* _Requirement_
In the records below, find the line that contains "added by Ruben", then write out that line and each one after it exactly, up to and including the last.

* _Data in this exercise_

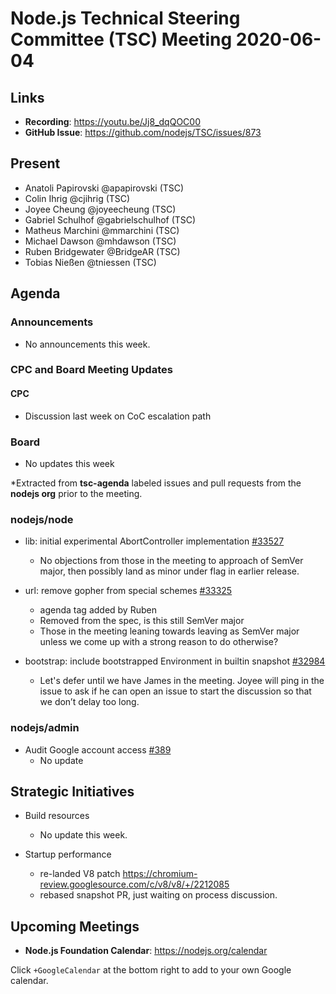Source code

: # Node.js Technical Steering Committee (TSC) Meeting 2020-06-04

## Links

* **Recording**: <https://youtu.be/Jj8_dqQOC00>
* **GitHub Issue**: <https://github.com/nodejs/TSC/issues/873>

## Present

* Anatoli Papirovski @apapirovski (TSC)
* Colin Ihrig @cjihrig (TSC)
* Joyee Cheung @joyeecheung (TSC)
* Gabriel Schulhof @gabrielschulhof (TSC)
* Matheus Marchini @mmarchini (TSC)
* Michael Dawson @mhdawson (TSC)
* Ruben Bridgewater @BridgeAR (TSC)
* Tobias Nießen @tniessen (TSC)

## Agenda

### Announcements

* No announcements this week.

### CPC and Board Meeting Updates

#### CPC

* Discussion last week on CoC escalation path

### Board

* No updates this week

\*Extracted from **tsc-agenda** labeled issues and pull requests from the **nodejs org** prior to the meeting.

### nodejs/node

* lib: initial experimental AbortController implementation [#33527](https://github.com/nodejs/node/pull/33527)
  * No objections from those in the meeting to approach of SemVer major, then possibly land as
    minor under flag in earlier release.

* url: remove gopher from special schemes [#33325](https://github.com/nodejs/node/pull/33325)
  * agenda tag added by Ruben
  * Removed from the spec, is this still SemVer major
  * Those in the meeting leaning towards leaving as SemVer major unless we come up with a
    strong reason to do otherwise?

* bootstrap: include bootstrapped Environment in builtin snapshot  [#32984](https://github.com/nodejs/node/pull/32984)
  * Let's defer until we have James in the meeting. Joyee will ping in the issue to ask if he can
    open an issue to start the discussion so that we don’t delay too long.

### nodejs/admin

* Audit Google account access [#389](https://github.com/nodejs/admin/issues/389)
  * No update

## Strategic Initiatives

* Build resources
  * No update this week.

* Startup performance
  * re-landed V8 patch <https://chromium-review.googlesource.com/c/v8/v8/+/2212085>
  * rebased snapshot PR, just waiting on process discussion.

## Upcoming Meetings

* **Node.js Foundation Calendar**: <https://nodejs.org/calendar>

Click `+GoogleCalendar` at the bottom right to add to your own Google calendar.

* _Task result_
  * agenda tag added by Ruben
  * Removed from the spec, is this still SemVer major
  * Those in the meeting leaning towards leaving as SemVer major unless we come up with a
    strong reason to do otherwise?

* bootstrap: include bootstrapped Environment in builtin snapshot  [#32984](https://github.com/nodejs/node/pull/32984)
  * Let's defer until we have James in the meeting. Joyee will ping in the issue to ask if he can
    open an issue to start the discussion so that we don’t delay too long.

### nodejs/admin

* Audit Google account access [#389](https://github.com/nodejs/admin/issues/389)
  * No update

## Strategic Initiatives

* Build resources
  * No update this week.

* Startup performance
  * re-landed V8 patch <https://chromium-review.googlesource.com/c/v8/v8/+/2212085>
  * rebased snapshot PR, just waiting on process discussion.

## Upcoming Meetings

* **Node.js Foundation Calendar**: <https://nodejs.org/calendar>

Click `+GoogleCalendar` at the bottom right to add to your own Google calendar.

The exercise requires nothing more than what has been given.